Charte pour une alternative au libéralisme

Version 4 au 9 mai 2006

Les Assises nationales des “ Collectifs du 29 mai ” et l’adoption d’une “ Charte pour une alternative au libéralisme ” constituent un événement politique important dans la période. Le 29 mai n’est pas mort, le rejet du libéralisme est toujours là, l’exigence d’une alternative grandit.

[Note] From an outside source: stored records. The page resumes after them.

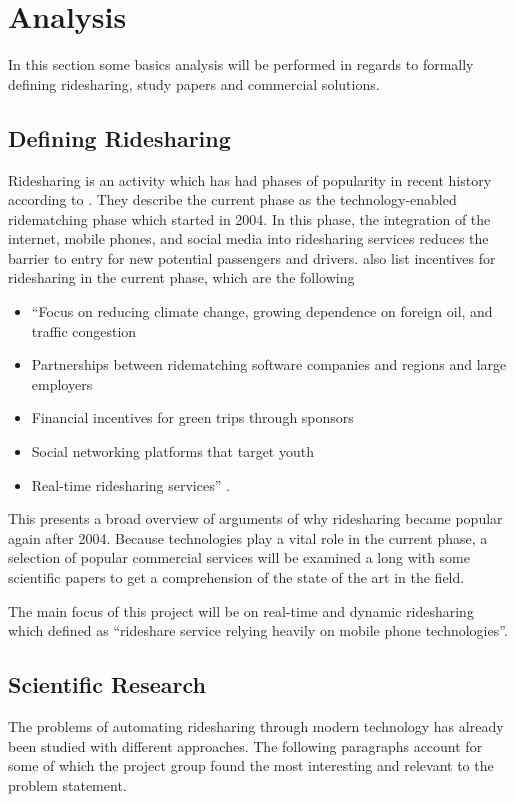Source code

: \section{Analysis}
In this section some basics analysis will be performed in regards to formally defining ridesharing, study papers and commercial solutions. 

\subsection{Defining Ridesharing}
Ridesharing is an activity which has had phases of popularity in recent history according to \citet{doi:10.1080/01441647.2011.621557}.
They describe the current phase as the technology-enabled ridematching phase which started in 2004.
In this phase, the integration of the internet, mobile phones, and social media into ridesharing services reduces the barrier to entry for new potential passengers and drivers.
\citet{doi:10.1080/01441647.2011.621557} also list incentives for ridesharing in the current phase, which are the following 

\begin{itemize}
  \item ``Focus on reducing climate change, growing dependence on foreign oil, and traffic congestion
  \item Partnerships between ridematching software companies and regions and large employers
  \item Financial incentives for green trips through sponsors
  \item Social networking platforms that target youth
  \item Real-time ridesharing services'' \citep{doi:10.1080/01441647.2011.621557}.
\end{itemize}

This presents a broad overview of arguments of why ridesharing became popular again after 2004.
Because technologies play a vital role in the current phase, a selection of popular commercial services will be examined a long with some scientific papers to get a comprehension of the state of the art in the field.

The main focus of this project will be on real-time and dynamic ridesharing which \citet{amey2011real} defined as ``rideshare service relying heavily on mobile phone technologies''.

\subsection{Scientific Research}
The problems of automating ridesharing through modern technology has already been studied with different approaches.
The following paragraphs account for some of which the project group found the most interesting and relevant to the problem statement.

Après le Non au TCE exprimé le 29 mai 2005, après la formidable mobilisation victorieuse des jeunes et des salariés contre le CPE, alors que s’engage une action citoyenne d’ampleur contre l’immigration jetable de la loi CESEDA, il n’est pas anodin que les forces qui ont été motrices de la victoire du Non de gauche au référendum, il y a un an, se retrouvent aujourd’hui pour proposer les bases communes d’une alternative antilibérale.

Dans les luttes comme dans les urnes, nos concitoyens ne cessent d’exprimer le rejet des politiques libérales qu’on veut leur imposer depuis 20 ans. Et le 21 avril 2002 est là pour rappeler que notre peuple ne se satisfait plus d’une simple alternance. Il est temps d’ouvrir une véritable alternative et notre Charte se veut une contribution essentielle à ce débat.

Les politiques néolibérales, caractéristiques du capitalisme de notre temps, se développent depuis plus de vingt ans à l’échelle de la planète. Remettant en cause plus de deux siècles de luttes sociales et démocratiques, elles orchestrent un véritable recul de civilisation.

Cette offensive tous azimuts veut modifier substantiellement le partage des richesses au bénéfice des profits et des détenteurs de capitaux, élargir la sphère du marché, de la concurrence et de l’appropriation privée, et mettre l’économie hors de portée de la volonté démocratique.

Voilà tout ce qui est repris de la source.